The Kremlin has denied all the accusations and has made several claims of its own. In August, Oleg Khramov, deputy secretary of Russia's security council, accused the US of being responsible for three-quarters of global cyberattacks. Whatever the truth, former US president Barack Obama made the unusual move in 2017 of disclosing some of the “retaliatory” cyber operations he had ordered against Russia.

It is unclear what may have prompted Mr Putin to make the proposal – and the timing of it. According to Philip Ingram, a former British military intelligence officer and cyber-expert, the Russian leader may be alarmed by new western capacities around the globe, and perhaps in Iran. However, it was far from the only factor on the table.

“It’s the kind of thing Putin might float if he was planning something – to give it additional plausible deniability,” he said. “Other factors are the US presidential elections, and Putin's desire to give Donald Trump something to work with.”

It is not the first time that Russia has raised the prospect of a cybersecurity deal.
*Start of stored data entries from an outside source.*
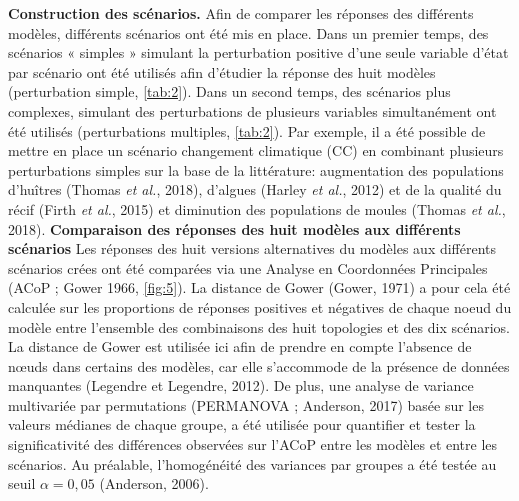 \documentclass[12pt]{report}
\begin{document}
\textbf{Construction des scénarios.} Afin de comparer les réponses des différents modèles, différents scénarios ont été mis en place. Dans un premier temps, des scénarios « simples » simulant la perturbation positive d'une seule variable d'état par scénario ont été utilisés afin d’étudier la réponse des huit modèles (perturbation simple, \autoref{tab:2}). Dans un second temps, des scénarios plus complexes, simulant des perturbations de plusieurs variables simultanément ont été utilisés (perturbations multiples, \autoref{tab:2}). Par exemple, il a été possible de mettre en place un scénario changement climatique (CC) en combinant plusieurs perturbations simples sur la base de la littérature: augmentation des populations d’huîtres (Thomas \textit{et al.}, 2018), d’algues (Harley \textit{et al.}, 2012) et de la qualité du récif (Firth \textit{et al.}, 2015) et diminution des populations de moules (Thomas \textit{et al.}, 2018). 
\newline \newline
 \textbf{Comparaison des réponses des huit modèles aux différents scénarios} Les réponses des huit versions alternatives du modèles aux différents scénarios crées ont été comparées via une Analyse en Coordonnées Principales (ACoP ; Gower 1966, \autoref{fig:5}). La distance de Gower (Gower, 1971) a pour cela été calculée sur les proportions de réponses positives et négatives de chaque noeud du modèle entre l'ensemble des combinaisons des huit topologies et des dix scénarios. La distance de Gower est utilisée ici afin de prendre en compte l’absence de nœuds dans certains des modèles, car elle s’accommode de la présence de données manquantes (Legendre et Legendre, 2012). De plus, une analyse de variance multivariée par permutations (PERMANOVA ; Anderson, 2017) basée sur les valeurs médianes de chaque groupe, a été utilisée pour quantifier et tester la significativité des différences observées sur l’ACoP entre les modèles et entre les scénarios. Au préalable, l’homogénéité des variances par groupes a été testée au seuil $\alpha = 0,05$ (Anderson, 2006).

\bigbreak
\end{document}
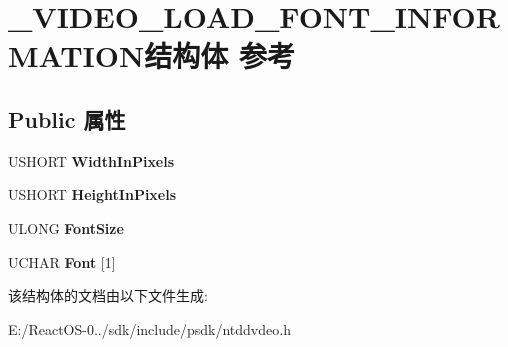 \hypertarget{struct___v_i_d_e_o___l_o_a_d___f_o_n_t___i_n_f_o_r_m_a_t_i_o_n}{}\section{\+\_\+\+V\+I\+D\+E\+O\+\_\+\+L\+O\+A\+D\+\_\+\+F\+O\+N\+T\+\_\+\+I\+N\+F\+O\+R\+M\+A\+T\+I\+O\+N结构体 参考}
\label{struct___v_i_d_e_o___l_o_a_d___f_o_n_t___i_n_f_o_r_m_a_t_i_o_n}
\subsection*{Public 属性}
\begin{DoxyCompactItemize}
\item 
\mbox{\label{struct___v_i_d_e_o___l_o_a_d___f_o_n_t___i_n_f_o_r_m_a_t_i_o_n_a880dea1af869b914246bb95a73a792c0}} 
U\+S\+H\+O\+RT {\bfseries Width\+In\+Pixels}
\item 
\mbox{\label{struct___v_i_d_e_o___l_o_a_d___f_o_n_t___i_n_f_o_r_m_a_t_i_o_n_a8b4ef44745b24d33287843552a8540c1}} 
U\+S\+H\+O\+RT {\bfseries Height\+In\+Pixels}
\item 
\mbox{\label{struct___v_i_d_e_o___l_o_a_d___f_o_n_t___i_n_f_o_r_m_a_t_i_o_n_a171cec19dac5781f29032a18f537b978}} 
U\+L\+O\+NG {\bfseries Font\+Size}
\item 
\mbox{\label{struct___v_i_d_e_o___l_o_a_d___f_o_n_t___i_n_f_o_r_m_a_t_i_o_n_ac704e562f302fa8428ef53182d7de11d}} 
U\+C\+H\+AR {\bfseries Font} \mbox{[}1\mbox{]}
\end{DoxyCompactItemize}


该结构体的文档由以下文件生成\+:\begin{DoxyCompactItemize}
\item 
E\+:/\+React\+O\+S-\/0../sdk/include/psdk/ntddvdeo.\+h\end{DoxyCompactItemize}

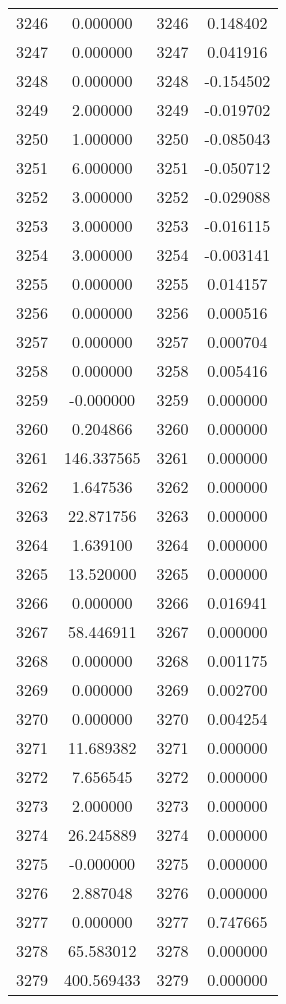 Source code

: \documentclass[12pt]{article}
\begin{document}
\begin{longtable}{@{}cccc@{}}
3246 & 0.000000 & 3246 & 0.148402 \\
3247 & 0.000000 & 3247 & 0.041916 \\
3248 & 0.000000 & 3248 & -0.154502 \\
3249 & 2.000000 & 3249 & -0.019702 \\
3250 & 1.000000 & 3250 & -0.085043 \\
3251 & 6.000000 & 3251 & -0.050712 \\
3252 & 3.000000 & 3252 & -0.029088 \\
3253 & 3.000000 & 3253 & -0.016115 \\
3254 & 3.000000 & 3254 & -0.003141 \\
3255 & 0.000000 & 3255 & 0.014157 \\
3256 & 0.000000 & 3256 & 0.000516 \\
3257 & 0.000000 & 3257 & 0.000704 \\
3258 & 0.000000 & 3258 & 0.005416 \\
3259 & -0.000000 & 3259 & 0.000000 \\
3260 & 0.204866 & 3260 & 0.000000 \\
3261 & 146.337565 & 3261 & 0.000000 \\
3262 & 1.647536 & 3262 & 0.000000 \\
3263 & 22.871756 & 3263 & 0.000000 \\
3264 & 1.639100 & 3264 & 0.000000 \\
3265 & 13.520000 & 3265 & 0.000000 \\
3266 & 0.000000 & 3266 & 0.016941 \\
3267 & 58.446911 & 3267 & 0.000000 \\
3268 & 0.000000 & 3268 & 0.001175 \\
3269 & 0.000000 & 3269 & 0.002700 \\
3270 & 0.000000 & 3270 & 0.004254 \\
3271 & 11.689382 & 3271 & 0.000000 \\
3272 & 7.656545 & 3272 & 0.000000 \\
3273 & 2.000000 & 3273 & 0.000000 \\
3274 & 26.245889 & 3274 & 0.000000 \\
3275 & -0.000000 & 3275 & 0.000000 \\
3276 & 2.887048 & 3276 & 0.000000 \\
3277 & 0.000000 & 3277 & 0.747665 \\
3278 & 65.583012 & 3278 & 0.000000 \\
3279 & 400.569433 & 3279 & 0.000000 \\

\end{longtable}
\end{document}
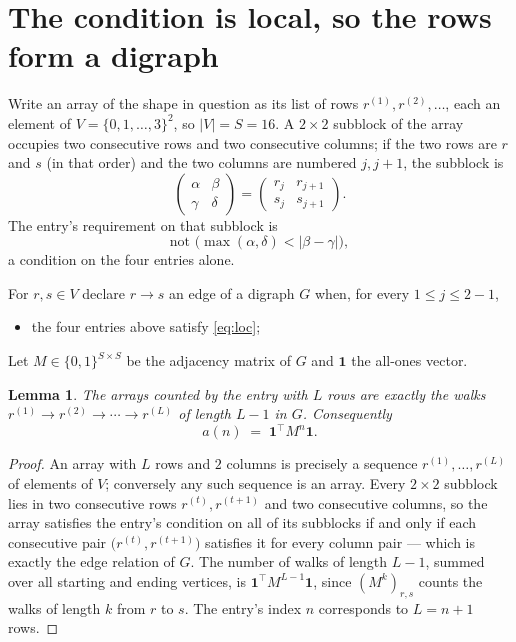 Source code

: \documentclass[11pt,a4paper]{article}
\theoremstyle{plain}
\newtheorem{lemma}[theorem]{Lemma}
\theoremstyle{definition}
\begin{document}
\section{The condition is local, so the rows form a digraph}

Write an array of the shape in question as its list of rows
$r^{(1)},r^{(2)},\dots$, each an element of
$V=\{0,1,\dots,3\}^{2}$, so $|V|=S=16$. A $2\times2$ subblock of the array
occupies two consecutive rows and two consecutive columns; if the two rows are $r$
and $s$ (in that order) and the two columns are numbered $j,j+1$,
the subblock is
\[
\begin{pmatrix}\alpha&\beta\\\gamma&\delta\end{pmatrix}=\begin{pmatrix}r_j&r_{j+1}\\s_j&s_{j+1}\end{pmatrix}.
\]
The entry's requirement on that subblock is
\begin{equation}\label{eq:loc}
\text{not }\bigl(\max(\alpha,\delta)<|\beta-\gamma|\bigr),
\end{equation}
a condition on the four entries alone.

For $r,s\in V$ declare $r\to s$ an edge of a digraph $G$ when, for every
$1\le j\le 2-1$,
\begin{itemize}
\item the four entries above satisfy \eqref{eq:loc};

\end{itemize}
Let $M\in\{0,1\}^{S\times S}$ be the adjacency matrix of $G$ and $\mathbf{1}$ the
all-ones vector.

\begin{lemma}\label{lem:walk}
The arrays counted by the entry with $L$ rows are exactly the walks
$r^{(1)}\to r^{(2)}\to\cdots\to r^{(L)}$ of length $L-1$ in $G$. Consequently
\[
a(n)\;=\;\mathbf{1}^{\!\top}M^{n}\mathbf{1} .
\]
\end{lemma}

\begin{proof}
An array with $L$ rows and $2$ columns is precisely a sequence
$r^{(1)},\dots,r^{(L)}$ of elements of $V$; conversely any such sequence is an array.
Every $2\times2$ subblock lies in two consecutive rows $r^{(t)},r^{(t+1)}$ and two
consecutive columns, so the array satisfies the entry's condition on all of its subblocks
if and only if each consecutive pair $\bigl(r^{(t)},r^{(t+1)}\bigr)$ satisfies it for
every column pair --- which is exactly the edge relation of $G$. The number of walks of
length $L-1$, summed over all starting and ending vertices, is
$\mathbf{1}^{\!\top}M^{L-1}\mathbf{1}$, since $(M^{k})_{r,s}$ counts the walks of
length $k$ from $r$ to $s$. The entry's index $n$ corresponds to $L=n+1$ rows.
\end{proof}
\end{document}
Three years ago, Sergei Ryabkov, Russia’s deputy foreign minister, proposed the outlines of a pact, but the proposal was rejected unceremoniously in Washington.

Vladimir Frolov, a former Russian diplomat and security expert, said Mr Putin’s statement offered little more than an attempt to rehash the proposals. He predicted nothing would come of the “empty rhetoric”.  
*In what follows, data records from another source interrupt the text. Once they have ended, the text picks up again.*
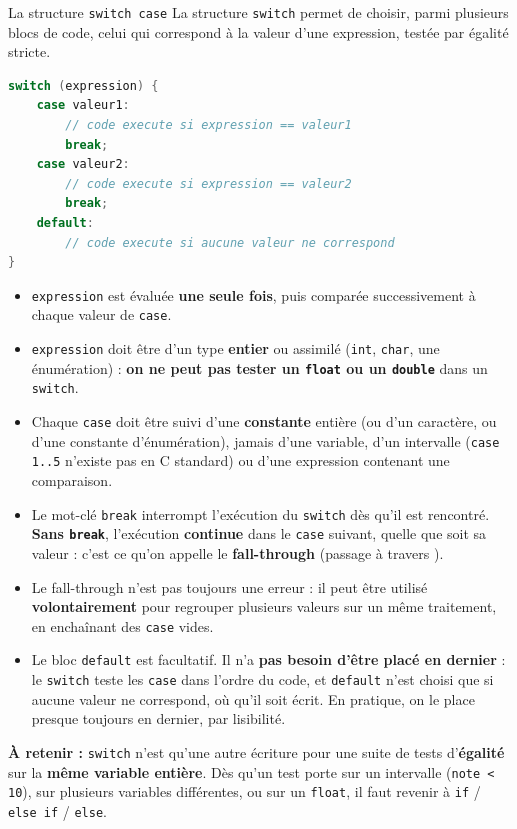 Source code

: \begin{UPSTIinfor}{La structure \texttt{switch case}}
    \label{info:switch}
    La structure \texttt{switch} permet de choisir, parmi plusieurs blocs de code, celui qui correspond à la valeur d'une expression, testée par égalité stricte.

    \begin{lstlisting}[language=c]
switch (expression) {
    case valeur1:
        // code execute si expression == valeur1
        break;
    case valeur2:
        // code execute si expression == valeur2
        break;
    default:
        // code execute si aucune valeur ne correspond
}
    \end{lstlisting}

    \begin{itemize}
        \item \texttt{expression} est évaluée \textbf{une seule fois}, puis comparée successivement à chaque valeur de \texttt{case}.
        \item \texttt{expression} doit être d'un type \textbf{entier} ou assimilé (\texttt{int}, \texttt{char}, une énumération) : \textbf{on ne peut pas tester un \texttt{float} ou un \texttt{double}} dans un \texttt{switch}.
        \item Chaque \texttt{case} doit être suivi d'une \textbf{constante} entière (ou d'un caractère, ou d'une constante d'énumération), jamais d'une variable, d'un intervalle (\texttt{case 1..5} n'existe pas en C standard) ou d'une expression contenant une comparaison.
        \item Le mot-clé \texttt{break} interrompt l'exécution du \texttt{switch} dès qu'il est rencontré. \textbf{Sans \texttt{break}}, l'exécution \textbf{continue} dans le \texttt{case} suivant, quelle que soit sa valeur : c'est ce qu'on appelle le \textbf{fall-through} (\og passage à travers \fg).
        \item Le fall-through n'est pas toujours une erreur : il peut être utilisé \textbf{volontairement} pour regrouper plusieurs valeurs sur un même traitement, en enchaînant des \texttt{case} vides.
        \item Le bloc \texttt{default} est facultatif. Il n'a \textbf{pas besoin d'être placé en dernier} : le \texttt{switch} teste les \texttt{case} dans l'ordre du code, et \texttt{default} n'est choisi que si aucune valeur ne correspond, où qu'il soit écrit. En pratique, on le place presque toujours en dernier, par lisibilité.
    \end{itemize}

    \textbf{À retenir :} \texttt{switch} n'est qu'une autre écriture pour une suite de tests d'\textbf{égalité} sur la \textbf{même variable entière}. Dès qu'un test porte sur un intervalle (\texttt{note < 10}), sur plusieurs variables différentes, ou sur un \texttt{float}, il faut revenir à \texttt{if} / \texttt{else if} / \texttt{else}.
\end{UPSTIinfor}
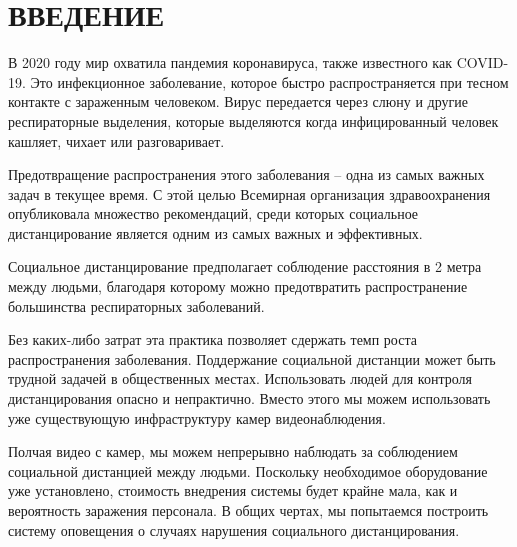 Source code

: \chapter*{ВВЕДЕНИЕ}

В 2020 году мир охватила пандемия коронавируса, также известного как COVID-19. Это инфекционное заболевание, которое быстро распространяется при тесном контакте с зараженным человеком. Вирус передается через слюну и другие респираторные выделения, которые выделяются когда инфицированный человек кашляет, чихает или разговаривает.

Предотвращение распространения этого заболевания -- одна из самых важных задач в текущее время. С этой целью Всемирная организация здравоохранения опубликовала множество рекомендаций, среди которых социальное дистанцирование является одним из самых важных и эффективных.

Социальное дистанцирование предполагает соблюдение расстояния в 2 метра между людьми, благодаря которому можно предотвратить распространение большинства респираторных заболеваний.

Без каких-либо затрат эта практика позволяет сдержать темп роста распространения заболевания. Поддержание социальной дистанции может быть трудной задачей в общественных местах. Использовать людей для контроля дистанцирования опасно и непрактично. Вместо этого мы можем использовать уже существующую инфраструктуру камер видеонаблюдения. 

Полчая видео с камер, мы можем непрерывно наблюдать за соблюдением социальной дистанцией между людьми. Поскольку необходимое оборудование уже установлено, стоимость внедрения системы будет крайне мала, как и вероятность заражения персонала. В общих чертах, мы попытаемся построить систему оповещения о случаях нарушения социального дистанцирования.

\newpage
Instead, Mr Frolov suggested that Mr Putin’s international grandstanding was a mitigating tactic, aimed at reducing international isolation following the nerve-agent poisoning of opposition politician Alexei Navalny.

“The United States has no choice but to enforce the 1991 Chemical Weapons Act, which calls for a downgrade in diplomatic ties,” Mr Frolov said.

“What you are seeing is Putin reminding the world he can still spoil the party.”